Outre l’introduction (35 p.), qui aborde divers sujets généraux concernant les littoraux, l’ouvrage comprend neuf chapitres. Les deux premiers, consacrés respectivement à la nature des matériaux et au contexte géologique des littoraux (54 p.), ainsi qu’aux processus d’érosion et de sédimentation (51 p.), fournissent les données de base essentielles à la compréhension du sujet. Les cinq chapitres suivants traitent successivement des divers types de côte : côtes rocheuses (45 p.) ; côtes à récifs coralliens (58 p.) ; plages et côtes à barrières (72 p.) ; deltas et estuaires (56 p.) ; et côtes vaseuses (56 p.). Les deux derniers chapitres concernent la morphodynamique des systèmes côtiers (40 p.) ainsi que les impacts de l’activité humaine et le devenir des littoraux, notamment en regard de la montée du niveau marin relatif (21 p.).

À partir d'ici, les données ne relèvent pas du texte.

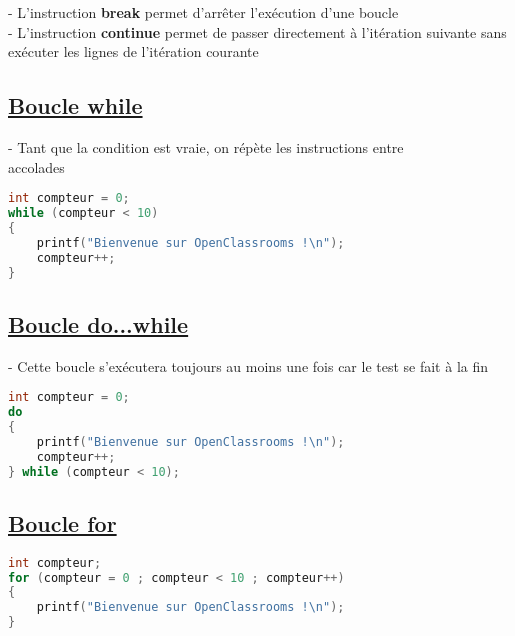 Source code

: \documentclass[a3paper,12pt]{article}
\begin{document}
\begin{minipage}[t]{0.49\textwidth}
\begin{tcolorbox}[title=Boucles, fonttitle=\large, top=3pt, bottom=3pt, boxsep=1pt, colback=white,
  colframe=lightpurple, 
  colbacktitle=lightpurple,
  coltitle=white,]
  
- L’instruction  \textbf{break}  permet d'arrêter l’exécution d’une boucle\\

- L’instruction  \textbf{continue}  permet de passer directement à l’itération suivante sans exécuter les lignes de l’itération courante
\subsection*{{\small \underline{Boucle while}}}
- Tant que la condition est vraie, on répète les instructions entre\\ accolades
\begin{lstlisting}[language=C,showstringspaces=false]
int compteur = 0;
while (compteur < 10)
{
    printf("Bienvenue sur OpenClassrooms !\n");
    compteur++;
}
\end{lstlisting}
\vspace{-1em}
\subsection*{{\small \underline{Boucle do...while}}}
- Cette boucle s'exécutera toujours au moins une fois car le test se fait à la fin

\begin{lstlisting}[language=C,showstringspaces=false]
int compteur = 0;
do
{
    printf("Bienvenue sur OpenClassrooms !\n");
    compteur++;
} while (compteur < 10);
\end{lstlisting}
\vspace{-1em}
\subsection*{{\small \underline{Boucle for}}}
\vspace{-1em}
\begin{lstlisting}[language=C,showstringspaces=false]
int compteur;
for (compteur = 0 ; compteur < 10 ; compteur++)
{
    printf("Bienvenue sur OpenClassrooms !\n");
}
\end{lstlisting}

\end{tcolorbox}
\end{minipage}
\end{document}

L’ouvrage comprend aussi une bibliographie substantielle (118 p.) dont les références sont insérées dans le texte à la manière des articles scientifiques, ce qui s’avère fort utile pour le chercheur et le praticien. Ajoutons que sept chapitres offrent un bref historique du sujet traité.

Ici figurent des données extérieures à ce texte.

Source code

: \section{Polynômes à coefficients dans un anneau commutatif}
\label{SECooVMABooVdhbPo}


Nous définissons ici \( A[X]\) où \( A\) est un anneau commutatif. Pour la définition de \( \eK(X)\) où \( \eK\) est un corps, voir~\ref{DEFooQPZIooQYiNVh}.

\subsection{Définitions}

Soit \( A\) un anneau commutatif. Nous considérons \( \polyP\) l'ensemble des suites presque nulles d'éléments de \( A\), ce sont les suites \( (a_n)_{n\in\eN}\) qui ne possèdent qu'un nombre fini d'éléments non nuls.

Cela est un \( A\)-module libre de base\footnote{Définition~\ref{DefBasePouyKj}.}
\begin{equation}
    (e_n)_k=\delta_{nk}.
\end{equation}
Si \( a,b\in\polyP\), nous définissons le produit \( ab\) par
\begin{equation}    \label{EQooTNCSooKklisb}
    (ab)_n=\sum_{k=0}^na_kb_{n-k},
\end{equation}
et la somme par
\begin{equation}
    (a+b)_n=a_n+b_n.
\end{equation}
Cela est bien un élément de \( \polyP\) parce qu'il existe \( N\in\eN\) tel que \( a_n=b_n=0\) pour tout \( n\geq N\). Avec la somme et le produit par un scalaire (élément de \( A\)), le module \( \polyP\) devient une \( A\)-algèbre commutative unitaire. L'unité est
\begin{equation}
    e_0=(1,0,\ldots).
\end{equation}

Imprimé sur papier épais semi-glacé, l’ouvrage est abondamment illustré : 134 figures simples au trait et 57 photographies en noir et blanc ; il comprend aussi 16 tableaux. Présenté sur une seule colonne de 10 cm de largeur avec des marges latérales gauche et droite de 5,5 cm, le texte se lit facilement et permet les annotations. Chaque chapitre comprend plusieurs subdivisions facilitant l’utilisation de l’ouvrage ; ce dernier est en outre accompagné d’un index des sujets de six pages. Bref, l’édition est de très bonne qualité.

À l’instar de la plupart des ouvrages de cette envergure, le spécialiste trouvera sans doute, par-ci, par-là, à redire. C’est quasi inévitable. À notre avis, cependant, les lacunes sont, pour l’essentiel, mineures.

Par exemple, le terme « abrasion » appliqué aux rivages rocheux est inexact ; il devrait être remplacé par « érosion ». L’abrasion est un mécanisme d’usure par un matériau plus résistant ; elle contribue peu au façonnement des plates-formes littorales, quelle que soit leur lithologie. Les véritables plates-formes d’abrasion sont donc très rares dans le monde. L’exemple fourni d’une plate-forme d’abrasion de 1 000 km de longueur et de 10 km de largeur sur la côte est de l’Australie laisse perplexe. Se référant à une publication de Robinson et Jerwood (1987), l’auteur mentionne que, durant l’hiver, les concrétions de chert (silex) issues des falaises de craie du Dorset (Angleterre) peuvent être fragmentées par spalling and freeze-thaw. Il y a de quoi laisser les spécialistes des régions froides sceptiques. Parlant de la corrosion, l’auteur écrit (p. 173) qu’elle affecte aussi les littoraux rocheux des hautes latitudes et cite comme référence un article concernant les rives du Saint-Laurent estuarien, situées entre le 47o et le 48o de latitude nord. Or, en général, le géographe situe les hautes latitudes au-delà du 60o, même s’il existe des régions froides à des latitudes plus basses.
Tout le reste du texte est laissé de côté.